**Exercise directions:**
The result should be every line in the data below that carries the string "typeHandlerVersion".
--------
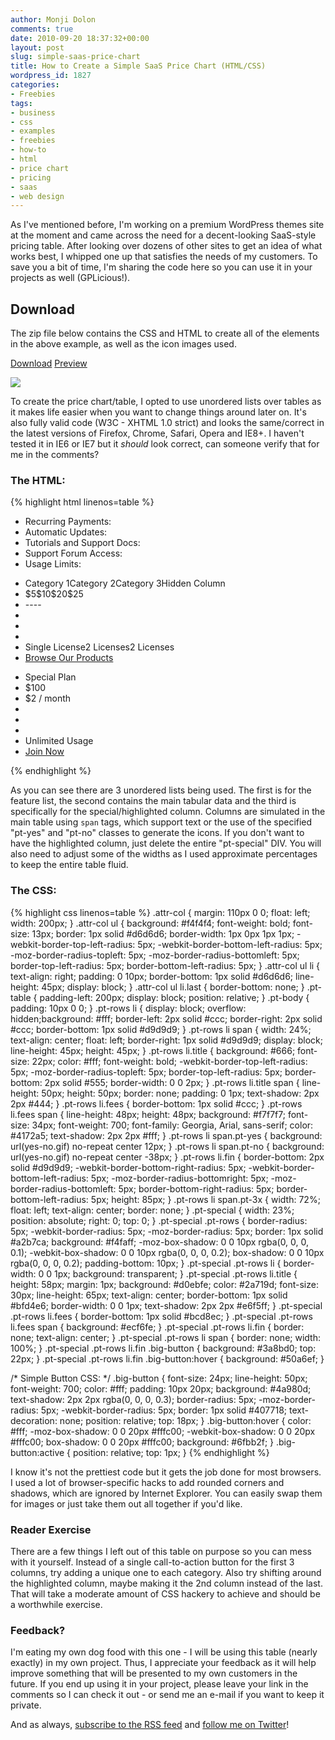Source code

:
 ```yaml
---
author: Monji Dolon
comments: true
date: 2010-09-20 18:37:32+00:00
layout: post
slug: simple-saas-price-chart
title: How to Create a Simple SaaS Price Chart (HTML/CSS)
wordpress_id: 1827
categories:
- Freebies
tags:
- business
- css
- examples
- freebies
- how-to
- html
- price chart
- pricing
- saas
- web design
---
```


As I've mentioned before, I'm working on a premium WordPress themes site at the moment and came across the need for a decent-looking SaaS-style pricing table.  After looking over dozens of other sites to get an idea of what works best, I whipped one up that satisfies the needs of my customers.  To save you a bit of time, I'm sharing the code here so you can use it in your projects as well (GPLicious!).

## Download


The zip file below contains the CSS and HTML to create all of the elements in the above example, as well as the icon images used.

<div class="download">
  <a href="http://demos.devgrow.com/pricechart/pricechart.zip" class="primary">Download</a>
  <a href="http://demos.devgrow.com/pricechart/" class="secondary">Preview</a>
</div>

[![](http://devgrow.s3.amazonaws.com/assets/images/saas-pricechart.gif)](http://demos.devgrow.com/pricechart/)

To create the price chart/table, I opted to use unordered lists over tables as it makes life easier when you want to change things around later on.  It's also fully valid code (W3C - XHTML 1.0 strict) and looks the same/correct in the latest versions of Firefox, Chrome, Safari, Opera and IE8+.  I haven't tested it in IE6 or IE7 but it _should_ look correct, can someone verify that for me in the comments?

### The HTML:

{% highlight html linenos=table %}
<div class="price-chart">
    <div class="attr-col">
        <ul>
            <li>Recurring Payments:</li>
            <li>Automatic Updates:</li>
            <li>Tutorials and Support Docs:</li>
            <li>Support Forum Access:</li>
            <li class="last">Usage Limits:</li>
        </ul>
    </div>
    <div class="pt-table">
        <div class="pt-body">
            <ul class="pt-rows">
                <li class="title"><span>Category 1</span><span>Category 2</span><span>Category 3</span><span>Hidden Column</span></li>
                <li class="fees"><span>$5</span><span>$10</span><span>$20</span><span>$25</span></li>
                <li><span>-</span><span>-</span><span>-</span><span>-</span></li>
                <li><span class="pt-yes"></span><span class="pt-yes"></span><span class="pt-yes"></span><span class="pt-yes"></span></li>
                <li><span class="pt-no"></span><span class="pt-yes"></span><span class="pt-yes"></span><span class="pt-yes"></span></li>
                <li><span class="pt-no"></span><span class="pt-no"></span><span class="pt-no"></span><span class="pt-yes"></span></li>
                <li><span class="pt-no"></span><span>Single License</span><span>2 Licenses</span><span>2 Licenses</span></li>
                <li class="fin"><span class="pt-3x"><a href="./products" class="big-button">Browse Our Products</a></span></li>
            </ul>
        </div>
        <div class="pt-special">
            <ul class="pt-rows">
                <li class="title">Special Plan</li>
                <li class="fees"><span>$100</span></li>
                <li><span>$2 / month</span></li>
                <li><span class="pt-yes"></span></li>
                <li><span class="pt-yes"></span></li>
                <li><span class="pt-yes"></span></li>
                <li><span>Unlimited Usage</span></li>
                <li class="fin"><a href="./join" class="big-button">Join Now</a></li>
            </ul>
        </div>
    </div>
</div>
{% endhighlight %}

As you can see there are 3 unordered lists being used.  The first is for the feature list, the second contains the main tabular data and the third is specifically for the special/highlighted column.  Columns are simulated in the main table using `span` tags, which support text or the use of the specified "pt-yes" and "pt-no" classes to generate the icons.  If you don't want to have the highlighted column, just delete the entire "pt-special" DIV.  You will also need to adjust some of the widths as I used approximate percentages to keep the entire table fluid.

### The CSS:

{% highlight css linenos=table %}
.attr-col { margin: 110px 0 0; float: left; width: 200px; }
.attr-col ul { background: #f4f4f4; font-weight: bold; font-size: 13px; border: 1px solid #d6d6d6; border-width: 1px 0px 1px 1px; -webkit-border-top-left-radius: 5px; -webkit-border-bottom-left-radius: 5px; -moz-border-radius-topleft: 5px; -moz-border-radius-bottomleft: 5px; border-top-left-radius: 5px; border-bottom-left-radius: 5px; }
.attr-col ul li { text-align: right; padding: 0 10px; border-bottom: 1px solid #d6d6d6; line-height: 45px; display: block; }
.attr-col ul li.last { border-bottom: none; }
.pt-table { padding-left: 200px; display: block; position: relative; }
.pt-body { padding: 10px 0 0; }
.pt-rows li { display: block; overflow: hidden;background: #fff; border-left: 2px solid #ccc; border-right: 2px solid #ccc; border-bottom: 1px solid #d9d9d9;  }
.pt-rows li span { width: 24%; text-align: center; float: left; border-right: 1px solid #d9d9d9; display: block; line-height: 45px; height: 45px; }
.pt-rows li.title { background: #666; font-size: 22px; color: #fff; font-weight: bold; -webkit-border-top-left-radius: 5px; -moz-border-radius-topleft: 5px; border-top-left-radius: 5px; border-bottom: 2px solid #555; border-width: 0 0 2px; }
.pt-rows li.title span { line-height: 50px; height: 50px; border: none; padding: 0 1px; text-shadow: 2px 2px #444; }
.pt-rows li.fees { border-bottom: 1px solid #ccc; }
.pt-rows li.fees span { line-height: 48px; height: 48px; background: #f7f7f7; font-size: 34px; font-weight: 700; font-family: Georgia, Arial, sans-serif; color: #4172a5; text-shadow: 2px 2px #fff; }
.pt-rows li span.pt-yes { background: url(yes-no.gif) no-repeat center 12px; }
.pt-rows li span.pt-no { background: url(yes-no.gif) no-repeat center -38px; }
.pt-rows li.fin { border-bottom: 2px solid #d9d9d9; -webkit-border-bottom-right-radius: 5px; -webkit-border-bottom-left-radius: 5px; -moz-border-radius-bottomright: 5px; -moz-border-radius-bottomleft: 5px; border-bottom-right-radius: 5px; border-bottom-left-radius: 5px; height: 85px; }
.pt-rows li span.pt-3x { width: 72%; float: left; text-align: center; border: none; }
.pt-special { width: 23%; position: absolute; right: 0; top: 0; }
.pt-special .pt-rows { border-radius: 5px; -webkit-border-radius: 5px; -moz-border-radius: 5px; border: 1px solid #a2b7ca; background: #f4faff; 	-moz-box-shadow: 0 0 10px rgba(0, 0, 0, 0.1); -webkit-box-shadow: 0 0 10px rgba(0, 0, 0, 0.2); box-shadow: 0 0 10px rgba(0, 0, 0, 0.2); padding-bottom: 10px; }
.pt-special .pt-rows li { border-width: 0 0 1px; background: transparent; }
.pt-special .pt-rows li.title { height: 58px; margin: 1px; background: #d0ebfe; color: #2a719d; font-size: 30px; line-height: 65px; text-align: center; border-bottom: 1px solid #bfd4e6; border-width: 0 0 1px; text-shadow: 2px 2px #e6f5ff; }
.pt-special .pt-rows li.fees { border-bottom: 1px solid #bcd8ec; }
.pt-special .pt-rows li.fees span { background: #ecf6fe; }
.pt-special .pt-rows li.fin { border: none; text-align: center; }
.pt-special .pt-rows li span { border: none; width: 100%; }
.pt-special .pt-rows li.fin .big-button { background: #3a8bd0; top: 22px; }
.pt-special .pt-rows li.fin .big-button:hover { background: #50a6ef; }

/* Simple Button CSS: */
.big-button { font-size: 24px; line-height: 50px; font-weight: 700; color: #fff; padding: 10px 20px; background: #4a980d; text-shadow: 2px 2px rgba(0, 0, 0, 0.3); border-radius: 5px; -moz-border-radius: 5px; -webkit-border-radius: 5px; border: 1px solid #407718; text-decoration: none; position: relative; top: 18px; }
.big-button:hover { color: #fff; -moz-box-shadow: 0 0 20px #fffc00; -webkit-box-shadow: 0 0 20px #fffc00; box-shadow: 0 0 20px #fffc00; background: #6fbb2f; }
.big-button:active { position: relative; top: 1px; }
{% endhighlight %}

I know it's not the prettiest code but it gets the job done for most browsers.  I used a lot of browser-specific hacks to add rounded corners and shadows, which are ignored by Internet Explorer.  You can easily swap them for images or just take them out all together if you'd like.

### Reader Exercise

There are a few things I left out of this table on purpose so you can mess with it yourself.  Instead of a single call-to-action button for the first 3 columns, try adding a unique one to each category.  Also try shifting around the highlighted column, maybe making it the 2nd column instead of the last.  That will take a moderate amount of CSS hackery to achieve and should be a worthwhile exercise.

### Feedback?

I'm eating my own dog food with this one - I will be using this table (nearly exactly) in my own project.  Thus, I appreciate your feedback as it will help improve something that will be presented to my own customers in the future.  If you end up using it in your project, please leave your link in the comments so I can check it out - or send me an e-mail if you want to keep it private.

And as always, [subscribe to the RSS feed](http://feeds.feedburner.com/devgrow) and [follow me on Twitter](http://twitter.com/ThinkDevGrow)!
--------
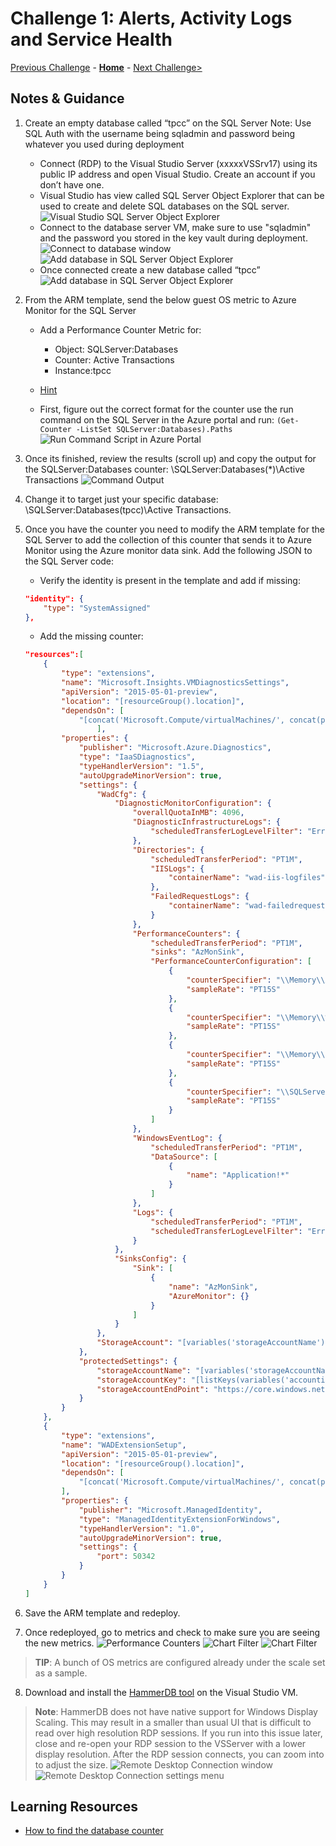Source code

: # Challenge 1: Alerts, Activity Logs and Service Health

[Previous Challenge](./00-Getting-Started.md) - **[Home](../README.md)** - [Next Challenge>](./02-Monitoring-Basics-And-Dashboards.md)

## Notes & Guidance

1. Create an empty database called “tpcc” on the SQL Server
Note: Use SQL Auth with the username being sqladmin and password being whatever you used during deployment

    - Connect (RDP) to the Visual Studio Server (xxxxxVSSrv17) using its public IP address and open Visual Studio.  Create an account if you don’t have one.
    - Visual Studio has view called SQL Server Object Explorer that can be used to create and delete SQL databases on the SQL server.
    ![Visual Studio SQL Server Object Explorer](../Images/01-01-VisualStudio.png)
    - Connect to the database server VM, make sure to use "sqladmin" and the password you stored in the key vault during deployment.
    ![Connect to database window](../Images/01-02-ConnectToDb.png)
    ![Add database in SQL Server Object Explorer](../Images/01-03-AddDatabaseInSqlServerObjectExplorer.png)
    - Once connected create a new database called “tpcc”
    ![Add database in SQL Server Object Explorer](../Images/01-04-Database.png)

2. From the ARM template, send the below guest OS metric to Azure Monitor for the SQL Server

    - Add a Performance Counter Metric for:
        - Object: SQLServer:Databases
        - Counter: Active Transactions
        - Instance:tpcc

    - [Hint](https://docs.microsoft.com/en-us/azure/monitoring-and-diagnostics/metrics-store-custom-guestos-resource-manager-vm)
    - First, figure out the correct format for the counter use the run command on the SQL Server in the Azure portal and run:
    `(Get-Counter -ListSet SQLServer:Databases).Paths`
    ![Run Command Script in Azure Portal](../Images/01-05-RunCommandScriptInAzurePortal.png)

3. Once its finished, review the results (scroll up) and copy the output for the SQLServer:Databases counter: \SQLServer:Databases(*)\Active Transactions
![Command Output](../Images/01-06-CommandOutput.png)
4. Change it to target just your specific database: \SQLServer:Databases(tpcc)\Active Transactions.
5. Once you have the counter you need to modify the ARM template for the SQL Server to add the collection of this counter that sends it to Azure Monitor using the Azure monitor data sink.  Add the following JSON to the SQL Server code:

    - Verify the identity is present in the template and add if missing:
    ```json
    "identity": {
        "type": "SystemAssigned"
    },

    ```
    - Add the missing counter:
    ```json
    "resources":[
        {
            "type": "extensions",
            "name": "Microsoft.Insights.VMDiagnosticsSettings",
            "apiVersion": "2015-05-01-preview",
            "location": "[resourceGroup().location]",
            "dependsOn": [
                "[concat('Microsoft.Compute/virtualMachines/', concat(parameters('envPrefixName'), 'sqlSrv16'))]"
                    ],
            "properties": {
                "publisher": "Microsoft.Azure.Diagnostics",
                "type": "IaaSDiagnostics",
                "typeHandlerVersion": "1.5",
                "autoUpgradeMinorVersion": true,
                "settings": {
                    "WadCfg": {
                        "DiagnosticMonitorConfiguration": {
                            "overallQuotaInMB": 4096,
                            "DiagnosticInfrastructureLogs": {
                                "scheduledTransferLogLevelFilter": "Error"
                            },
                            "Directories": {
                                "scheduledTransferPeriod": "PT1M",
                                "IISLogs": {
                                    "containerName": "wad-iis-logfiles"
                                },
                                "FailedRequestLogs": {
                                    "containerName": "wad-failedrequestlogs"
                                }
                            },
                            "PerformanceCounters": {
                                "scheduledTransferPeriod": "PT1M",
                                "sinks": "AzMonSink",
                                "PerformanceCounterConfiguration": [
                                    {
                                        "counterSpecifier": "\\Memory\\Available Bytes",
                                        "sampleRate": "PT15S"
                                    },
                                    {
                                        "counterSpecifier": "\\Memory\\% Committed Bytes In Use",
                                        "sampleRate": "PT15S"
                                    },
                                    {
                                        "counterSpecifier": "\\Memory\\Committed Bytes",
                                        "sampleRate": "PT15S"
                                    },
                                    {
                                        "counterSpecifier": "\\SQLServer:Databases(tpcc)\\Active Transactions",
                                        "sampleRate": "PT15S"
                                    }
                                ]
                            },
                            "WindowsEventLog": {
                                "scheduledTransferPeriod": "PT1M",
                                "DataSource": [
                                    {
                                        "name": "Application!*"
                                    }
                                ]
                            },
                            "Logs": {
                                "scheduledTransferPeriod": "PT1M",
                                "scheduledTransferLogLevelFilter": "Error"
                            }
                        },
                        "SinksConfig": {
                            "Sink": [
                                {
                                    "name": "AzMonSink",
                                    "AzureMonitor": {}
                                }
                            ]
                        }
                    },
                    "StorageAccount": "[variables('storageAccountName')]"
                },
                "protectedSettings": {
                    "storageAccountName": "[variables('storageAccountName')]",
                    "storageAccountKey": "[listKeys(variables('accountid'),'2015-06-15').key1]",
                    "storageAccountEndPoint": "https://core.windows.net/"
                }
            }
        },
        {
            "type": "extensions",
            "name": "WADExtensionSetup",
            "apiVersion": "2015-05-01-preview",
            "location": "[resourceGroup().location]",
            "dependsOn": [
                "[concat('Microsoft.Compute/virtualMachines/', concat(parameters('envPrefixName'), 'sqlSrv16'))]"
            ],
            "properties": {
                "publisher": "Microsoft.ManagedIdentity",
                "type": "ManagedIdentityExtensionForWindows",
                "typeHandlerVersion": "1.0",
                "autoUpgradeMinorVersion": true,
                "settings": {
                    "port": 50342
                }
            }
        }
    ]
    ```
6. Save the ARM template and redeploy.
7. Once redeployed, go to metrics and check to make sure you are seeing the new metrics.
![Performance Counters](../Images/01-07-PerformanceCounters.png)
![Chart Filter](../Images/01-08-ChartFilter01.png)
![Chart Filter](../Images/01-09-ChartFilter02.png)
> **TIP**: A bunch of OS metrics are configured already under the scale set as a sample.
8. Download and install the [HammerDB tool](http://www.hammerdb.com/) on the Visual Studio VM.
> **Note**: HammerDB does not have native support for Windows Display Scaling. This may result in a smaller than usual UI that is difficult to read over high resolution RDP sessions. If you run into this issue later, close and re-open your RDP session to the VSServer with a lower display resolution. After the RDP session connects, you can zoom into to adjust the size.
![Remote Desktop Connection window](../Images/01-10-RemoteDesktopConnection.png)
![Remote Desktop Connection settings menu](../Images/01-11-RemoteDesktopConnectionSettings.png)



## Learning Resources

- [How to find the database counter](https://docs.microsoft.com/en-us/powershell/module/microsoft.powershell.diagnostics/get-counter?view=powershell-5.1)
--------
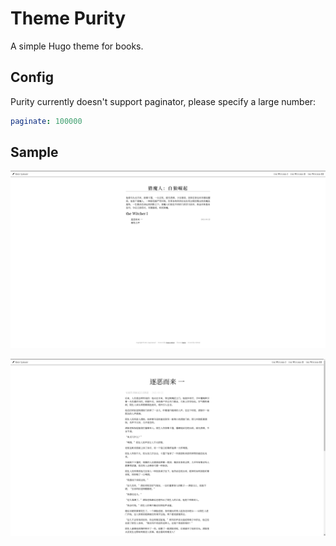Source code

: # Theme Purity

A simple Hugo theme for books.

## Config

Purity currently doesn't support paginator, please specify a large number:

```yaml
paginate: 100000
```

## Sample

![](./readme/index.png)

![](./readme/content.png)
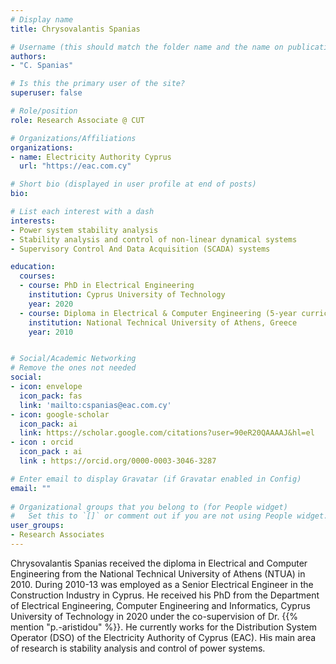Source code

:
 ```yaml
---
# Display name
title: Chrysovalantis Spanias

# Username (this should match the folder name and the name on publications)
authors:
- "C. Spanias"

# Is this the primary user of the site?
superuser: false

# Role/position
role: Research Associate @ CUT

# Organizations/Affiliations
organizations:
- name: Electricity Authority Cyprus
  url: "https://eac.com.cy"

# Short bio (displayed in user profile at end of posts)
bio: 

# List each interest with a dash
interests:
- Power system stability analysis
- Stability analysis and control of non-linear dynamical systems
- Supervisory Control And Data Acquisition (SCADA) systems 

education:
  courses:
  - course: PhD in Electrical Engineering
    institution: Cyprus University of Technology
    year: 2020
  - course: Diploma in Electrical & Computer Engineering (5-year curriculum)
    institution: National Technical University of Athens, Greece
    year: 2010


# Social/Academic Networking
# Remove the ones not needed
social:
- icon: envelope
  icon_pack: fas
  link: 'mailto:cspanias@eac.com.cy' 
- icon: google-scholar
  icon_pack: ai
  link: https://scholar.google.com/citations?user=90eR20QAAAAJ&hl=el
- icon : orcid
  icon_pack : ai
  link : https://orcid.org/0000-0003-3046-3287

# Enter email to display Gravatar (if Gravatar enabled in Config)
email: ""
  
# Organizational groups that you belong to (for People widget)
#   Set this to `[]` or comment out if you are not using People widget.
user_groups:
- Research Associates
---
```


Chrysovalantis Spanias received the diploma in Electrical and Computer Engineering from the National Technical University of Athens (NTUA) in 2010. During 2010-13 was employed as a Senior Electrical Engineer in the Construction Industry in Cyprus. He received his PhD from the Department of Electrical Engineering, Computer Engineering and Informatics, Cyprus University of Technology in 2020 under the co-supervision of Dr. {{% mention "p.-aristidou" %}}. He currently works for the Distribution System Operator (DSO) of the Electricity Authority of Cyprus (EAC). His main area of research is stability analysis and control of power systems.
--------
**Exercise solution:**
                "typeHandlerVersion": "1.5",
                "typeHandlerVersion": "1.0",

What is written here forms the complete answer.